Distractions Are Making Us Dumber

In our current Digital Age, there are more things competing for our attention than ever before in human history. Today, more people have access to cell phones than working toilets, and the average person checks their phone 110 times a day and nearly once every six seconds in the evening. 

Our perpetual, byte-sized interactions are not only a detriment to our concentration, focus, productivity, and personal safety, but they’re also hurting our intelligence. A 2005 study at King’s College London University found that when distracted, workers suffered a 10- to 15-point IQ loss—a greater dumbing down than experienced when smoking marijuana. Doesn’t sound too terrible? A 15-point deficiency takes an adult male down to the same IQ level as an 8-year-old child.

Our brain’s pre-frontal cortex is responsible for analyzing tasks, prioritizing them, and assigning our mental resources to them. When we inundate it with too much information or make it switch focus too quickly, it simply slows down. How much? The Journal of Experimental Psychology reported that students who were distracted while working on complicated math problems took 40 percent longer to solve them.

Ironically compounding the problem is our need for speed. The immediacy of information delivery in today’s world has also created a culture that places a high premium on speed, spontaneity, and efficiency, but those ideals come at a cost. In the hospitality industry, the desire for a quicker room turnaround negatively affected both employee safety and customer satisfaction. As the daily room-cleaning quota for hotel housekeepers rose from 14 rooms per shift in 1999 to 20 rooms in 2010, so did the injury risk rate, rising from 47 percent to 71 percent. While the changes meant the management companies saved money on staffing, the properties’ cleanliness—the number one reason guests don’t return to a hotel—was compromised. In 2012, researchers found that the level of colony-forming units of bacteria on surfaces in hotel rooms was 24 times higher than what hospitals deem is the “highest limit acceptable.”

Thankfully, there is a natural and easy buffer against letting the stress of speed and the steady stream of distraction overwhelm us: simply slowing down. Slowing down doesn’t mean being slow, it just means giving a precious few minutes to thinking before doing. Being cognizant of all the details before we act, of how we feel before we vocalize it, of why things might be unfolding the way they are before rushing to judgment can make all the difference between a masterpiece and a mistake. Details, patterns, and relationships take time to realize. Nuances and new information can be missed if we rush past them. And researchers believe that slowing down can make us smarter. In 2011, scientists at Massachusetts General Hospital noted structural changes in the brains of participants who had spent just 30 minutes a day for eight weeks quietly meditating.
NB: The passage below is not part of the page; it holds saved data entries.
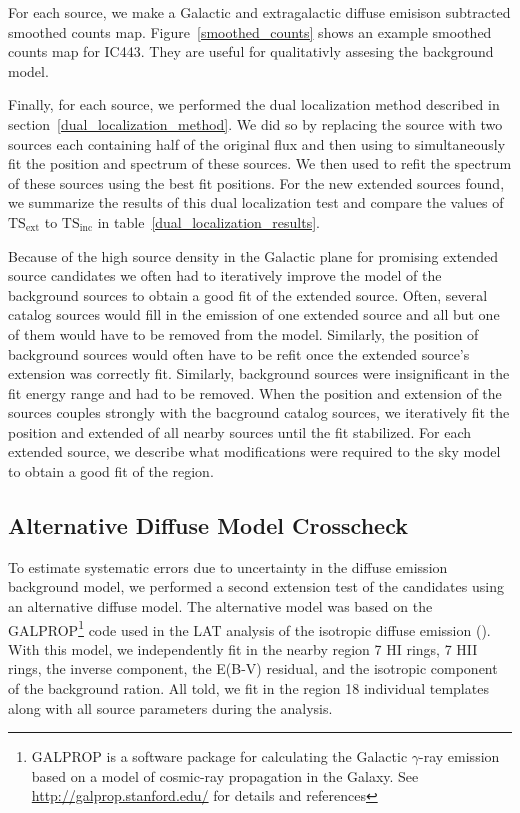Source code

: \documentclass[12pt,preprint]{aastex}
\newcommand{\tsext}{{\ensuremath{\text{TS}_\text{ext}}}\xspace}
\newcommand{\tsinc}{\ensuremath{\text{TS}_\text{inc}}\xspace}
\newcommand{\pointlike}{\text{\em pointlike}\xspace}
\newcommand{\gtlike}{\text{\em gtlike}\xspace}
\begin{document}
For each source, we make a Galactic and extragalactic diffuse emisison
subtracted smoothed counts map. Figure~\ref{smoothed_counts} shows an
example smoothed counts map for IC443. They are useful for qualitativly
assesing the background model.

Finally, for each source, we performed the dual localization method
described in section~\ref{dual_localization_method}.  We did so by
replacing the source with two sources each containing half of the original
flux and then using \pointlike to simultaneously fit the position and
spectrum of these sources.  We then used \gtlike to refit the spectrum of
these sources using the best fit positions. For the new extended sources
found, we summarize the results of this dual localization test and compare
the values of \tsext to \tsinc in table~\ref{dual_localization_results}.

Because of the high source density in the Galactic plane for promising
extended source candidates we often had to iteratively improve the model
of the background sources to obtain a good fit of the extended source.
Often, several catalog sources would fill in the emission of one
extended source and all but one of them would have to be removed from
the model. Similarly, the position of background sources would often
have to be refit once the extended source's extension was correctly
fit. Similarly, background sources were insignificant in the fit
energy range and had to be removed.  When the position and extension
of the sources couples strongly with the bacground catalog sources, we
iteratively fit the position and extended of all nearby sources until the
fit stabilized.  For each extended source, we describe what modifications
were required to the sky model to obtain a good fit of the region.

\subsection{Alternative Diffuse Model Crosscheck}
\label{alt_diff_model_description}

To estimate systematic errors due to uncertainty in the diffuse
emission background model, we performed a second
extension test of the candidates using
an alternative diffuse
model. The alternative model was based on the GALPROP\footnote{GALPROP
is a software package for calculating the Galactic $\gamma$-ray
emission based on a model of cosmic-ray propagation in the Galaxy. See
\url{http://galprop.stanford.edu/} for details and references} code
used in the LAT analysis of the isotropic diffuse emission
(\cite{isotropic_lat}).  
With this model,
we independently fit in the nearby region 
7 HI rings, 7 HII rings, the inverse component,
the E(B-V) residual, and the isotropic component of
the background ration.
All told, we fit in the region 18 individual templates along
with all source parameters during the analysis.
\end{document}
Following the simple slowdown, each subject showed an increase in hippocampus density—the area responsible for learning and memory—and a decrease in amygdala density—the area responsible for anxiety and stress.

Slowing down just a little can change a lot. And in many cases, it’s the small, purpose-filled moments that make all the difference in building relationships, securing business, and winning trust.

The first iterations of the Art of Perception program evolved at medical schools because instructors like Dr. Glenn McDonald noticed their new students were relying too much on advanced technology and not enough on their own powers of observation. McDonald says, “Students need to realize that no matter how helpful technology has become, it is no match a good set of eyes and a brain.”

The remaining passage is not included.